It was hoped that DD would join her siblings who had been adopted but sadly it wasn't possible so she came to us at 10 months. The process of deciding if she could go and be with her siblings took a few months which is why she couldn't be placed as a new born into a foster to adopt situation.

I was asked if I would consider a foster to adopt placement in order to get a newborn and I refused as I didn't want to go through the heartache of having to give the child back.

Jellycatspyjamas · 13/07/2023 09:47

Is that a question that would specifically be asked these days by an assessing social worker, though? Or does part of the assessment process involve disclosing all SM identities etc, so doing paid SM promotions would automatically be disclosed?

Given this person has a high profile presence on social media specifically trading on her profession as a nanny, I would expect that to feature significantly in any assessment process.

In any event I’d expect use of social media to be explored in the process - looking at the difference between sharing limited photos on a secure platform for distant family and friends -v- featuring on publicly available, monetised content.

Summerishere123 · 13/07/2023 10:07

No it doesn't work like this in the UK. In the UK the babies go into fostering until a final decision for them to be adopted is made. Rarely before 6 months.
In the UK the only way to get a baby from birth is foster to adopt. I know 3 people who have had to return babies though to birth family when the courts decided they shouldn't be adopted.

namechange998 · 13/07/2023 10:17

We fostered and then adopted our youngest so she came to us as a newborn but the process to adopt her took a long time. If she had been placed elsewhere she would have been at least 18 months before she was placed. We don't let her full details go on social media or school websites etc

Lamelie · 13/07/2023 10:20

whosaidtha · 13/07/2023 06:47

Surely some people still give babies up for adoption? My friend was voluntarily given up because her birth mum was very young. But that was 30years ago.

They do, but extensive efforts are made to keep the child with relatives. So the parents siblings parents cousins would be asked and assessed.

ReeseWitherfork · 13/07/2023 10:31

Mozzarellapie · 13/07/2023 07:15

Yes, I follow and do like her but something felt ‘off’ with the post and I can’t put my finger on it , it was like an advert for baby equipment ?

Never heard of this person but just watched it and came on to say “announcement felt more like an advert for baby stuff”. I’ve got a couple of friends who are now iNfLuEnCeRs and I find it all nauseating. Does anyone enjoy these sorts of infomercial accounts?!

LIZS · 13/07/2023 10:44

Occasionally babies removed at birth go straight to families who may adopt them in longer term. However majority go into care later or are placed in short term foster care in hope of working with birth parent/s or adoption later.

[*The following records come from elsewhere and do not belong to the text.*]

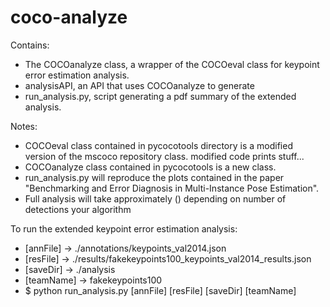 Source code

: # coco-analyze

Contains:
 - The COCOanalyze class, a wrapper of the COCOeval class for keypoint error estimation analysis.
 - analysisAPI, an API that uses COCOanalyze to generate
 - run_analysis.py, script generating a pdf summary of the extended analysis.

Notes:
 - COCOeval class contained in pycocotools directory is a modified version of the mscoco repository class. modified code prints stuff...
 - COCOanalyze class contained in pycocotools is a new class.
 - run_analysis.py will reproduce the plots contained in the paper "Benchmarking and Error Diagnosis in Multi-Instance Pose Estimation".
 - Full analysis will take approximately () depending on number of detections your algorithm

To run the extended keypoint error estimation analysis:
 - [annFile]  -> ./annotations/keypoints_val2014.json
 - [resFile]  -> ./results/fakekeypoints100_keypoints_val2014_results.json
 - [saveDir]  -> ./analysis
 - [teamName] -> fakekeypoints100
 - $ python run_analysis.py [annFile] [resFile] [saveDir] [teamName]
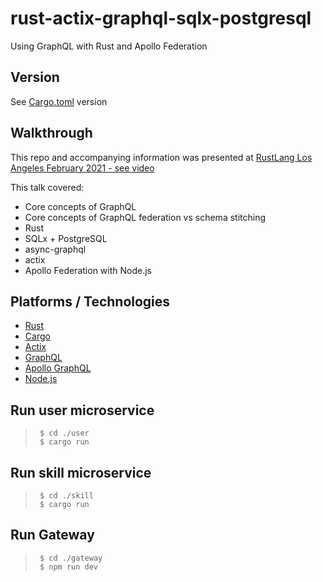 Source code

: # rust-actix-graphql-sqlx-postgresql
Using GraphQL with Rust and Apollo Federation

## Version
See [Cargo.toml](Cargo.toml) version

## Walkthrough
This repo and accompanying information was presented at [RustLang Los Angeles February 2021 - see video](https://youtu.be/hMIL12Mj7Pw)

This talk covered:
- Core concepts of GraphQL
- Core concepts of GraphQL federation vs schema stitching
- Rust
- SQLx + PostgreSQL
- async-graphql
- actix
- Apollo Federation with Node.js

## Platforms / Technologies
* [Rust](https://www.rust-lang.org/en-US/)
* [Cargo](https://doc.rust-lang.org/cargo/)
* [Actix](https://actix.rs/)
* [GraphQL](https://graphql.org/)
* [Apollo GraphQL](https://www.apollographql.com/)
* [Node.js](https://nodejs.org/en/)

## Run user microservice
>      $ cd ./user
>      $ cargo run

## Run skill microservice
>      $ cd ./skill
>      $ cargo run

## Run Gateway
>      $ cd ./gateway
>      $ npm run dev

Sellingstress · 13/07/2023 11:02

Yes, we did FtA (foster to adopt) with a newborn. Older son wasn't foster to adopt but got him as a baby (he was relinquished which IS very rare)

TakeMe2Insanity · 13/07/2023 11:06

Theres the fostering to adopt program but the whole process is about getting the child back with their parents which is counter to mindset to the person who hopes to adopt a newborn.

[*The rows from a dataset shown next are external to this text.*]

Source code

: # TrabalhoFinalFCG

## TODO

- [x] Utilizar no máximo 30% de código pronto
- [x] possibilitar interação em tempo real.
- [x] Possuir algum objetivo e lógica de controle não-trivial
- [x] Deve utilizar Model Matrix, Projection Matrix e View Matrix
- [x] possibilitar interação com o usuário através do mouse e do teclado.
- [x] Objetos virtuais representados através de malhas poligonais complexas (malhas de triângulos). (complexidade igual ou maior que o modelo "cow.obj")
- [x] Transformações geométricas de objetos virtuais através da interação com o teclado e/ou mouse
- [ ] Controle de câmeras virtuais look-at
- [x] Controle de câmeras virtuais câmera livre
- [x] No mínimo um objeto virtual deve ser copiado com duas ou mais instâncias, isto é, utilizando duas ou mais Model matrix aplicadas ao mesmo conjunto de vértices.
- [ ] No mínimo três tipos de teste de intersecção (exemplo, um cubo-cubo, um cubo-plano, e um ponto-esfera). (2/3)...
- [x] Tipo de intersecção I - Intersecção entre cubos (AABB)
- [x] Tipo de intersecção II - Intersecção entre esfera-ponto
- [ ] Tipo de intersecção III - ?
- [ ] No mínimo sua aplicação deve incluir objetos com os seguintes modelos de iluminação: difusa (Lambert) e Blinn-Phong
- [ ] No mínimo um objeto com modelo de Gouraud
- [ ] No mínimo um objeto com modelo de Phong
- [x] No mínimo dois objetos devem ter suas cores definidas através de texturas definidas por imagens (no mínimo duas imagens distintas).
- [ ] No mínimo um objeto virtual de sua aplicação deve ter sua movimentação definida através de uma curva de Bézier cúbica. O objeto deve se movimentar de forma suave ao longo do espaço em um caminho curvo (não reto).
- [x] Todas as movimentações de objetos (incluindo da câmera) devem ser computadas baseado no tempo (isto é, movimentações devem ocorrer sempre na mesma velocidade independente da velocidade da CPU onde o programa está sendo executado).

WilkinsonM · 13/07/2023 11:08

Lamelie · 13/07/2023 10:20

They do, but extensive efforts are made to keep the child with relatives. So the parents siblings parents cousins would be asked and assessed.

It's slightly different with relinquished babies. More weight is given to birth parents' wishes rather than the requirement in a contested adoption that all family members have been assessed (re: BS, 'nothing else will do')
As the LA have not removed the child, their obligation to explore all avenues in the birth family are different, and BP's wishes are respected as far as possible. However if for example the grandparents wanted to take the baby but birth parents didn't want this, the decision whether to assess or not would be made by the judge not by the parents or social worker.

Mozzarellapie · 13/07/2023 12:17

There must be more to it then reading some of these responses as I’d assume if it was a foster placement then the baby wouldn’t be on SM at all, perhaps it is surrogacy ?

OP posts:
supersonicginandtonic · 13/07/2023 13:39

@WilkinsonM those babies go for adoption sorry I didn't make that clear

WilkinsonM · 13/07/2023 14:40

supersonicginandtonic · 13/07/2023 13:39

@WilkinsonM those babies go for adoption sorry I didn't make that clear

Right. But they don't get adopted as newborns, that's the discussion of this thread. Babies are removed at birth but not usually adopted until 6-9 months later.

Ponderingwindow · 13/07/2023 14:54

This delayed placement with the potential adoptive parents is so sad. What about the child’s right to consistent care and bonding? In a case where the birth parents don’t want to raise the baby or can’t raise the baby, isn’t it better for the newborn to start bonding with the adoptive parents immediately? Yes, it will take time to finalize the adoption and there is always the chance the adults get their hearts broken if it is not finalized, but the baby at least had a chance of bonding from the beginning.